• Brief:
When you transcribe the lines below, keep every word the same and leave the pictures behind.

[Document images with source code]
__________

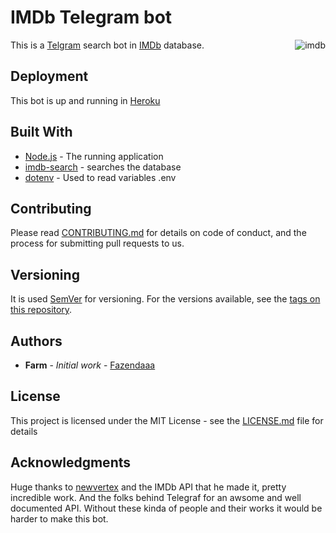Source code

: # IMDb Telegram bot

<img src="https://raw.githubusercontent.com/Fazendaaa/imdb_bot_telegram/master/IMDb.png" alt="imdb" align="right" />

This is a [Telgram](https://telegram.org) search bot in [IMDb](http://www.imdb.com) database.

## Deployment

This bot is up and running in [Heroku](https://www.heroku.com/home)

## Built With

* [Node.js](https://nodejs.org/en/) - The running application
* [imdb-search](https://github.com/newvertex/imdb-search) - searches the database
* [dotenv](https://github.com/motdotla/dotenv) - Used to read variables .env

## Contributing

Please read [CONTRIBUTING.md](https://github.com/Fazendaaa/imdb_bot_telegram/blob/master/CONTRIBUTING.md) for details on code of conduct, and the process for submitting pull requests to us.

## Versioning

It is used [SemVer](http://semver.org/) for versioning. For the versions available, see the [tags on this repository](https://github.com/Fazendaaa/imdb_bot_telegram/tags). 

## Authors

* **Farm** - *Initial work* - [Fazendaaa](https://github.com/Fazendaaa)

## License

This project is licensed under the MIT License - see the [LICENSE.md](https://github.com/Fazendaaa/imdb_bot_telegram/blob/master/LICENSE) file for details

## Acknowledgments

Huge thanks to [newvertex](https://github.com/newvertex/) and the IMDb API that he made it, pretty incredible work. And the folks behind Telegraf for an awsome and well documented API. Without these kinda of people and their works it would be harder to make this bot.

__________

• Answer box:
Source code

: # IMDb Telegram bot

<img src="https://raw.githubusercontent.com/Fazendaaa/imdb_bot_telegram/master/IMDb.png" alt="imdb" align="right" />

This is a [Telgram](https://telegram.org) search bot in [IMDb](http://www.imdb.com) database.

## Deployment

This bot is up and running in [Heroku](https://www.heroku.com/home)

## Built With

* [Node.js](https://nodejs.org/en/) - The running application
* [imdb-search](https://github.com/newvertex/imdb-search) - searches the database
* [dotenv](https://github.com/motdotla/dotenv) - Used to read variables .env

## Contributing

Please read [CONTRIBUTING.md](https://github.com/Fazendaaa/imdb_bot_telegram/blob/master/CONTRIBUTING.md) for details on code of conduct, and the process for submitting pull requests to us.

## Versioning

It is used [SemVer](http://semver.org/) for versioning. For the versions available, see the [tags on this repository](https://github.com/Fazendaaa/imdb_bot_telegram/tags). 

## Authors

* **Farm** - *Initial work* - [Fazendaaa](https://github.com/Fazendaaa)

## License

This project is licensed under the MIT License - see the [LICENSE.md](https://github.com/Fazendaaa/imdb_bot_telegram/blob/master/LICENSE) file for details

## Acknowledgments

Huge thanks to [newvertex](https://github.com/newvertex/) and the IMDb API that he made it, pretty incredible work. And the folks behind Telegraf for an awsome and well documented API. Without these kinda of people and their works it would be harder to make this bot.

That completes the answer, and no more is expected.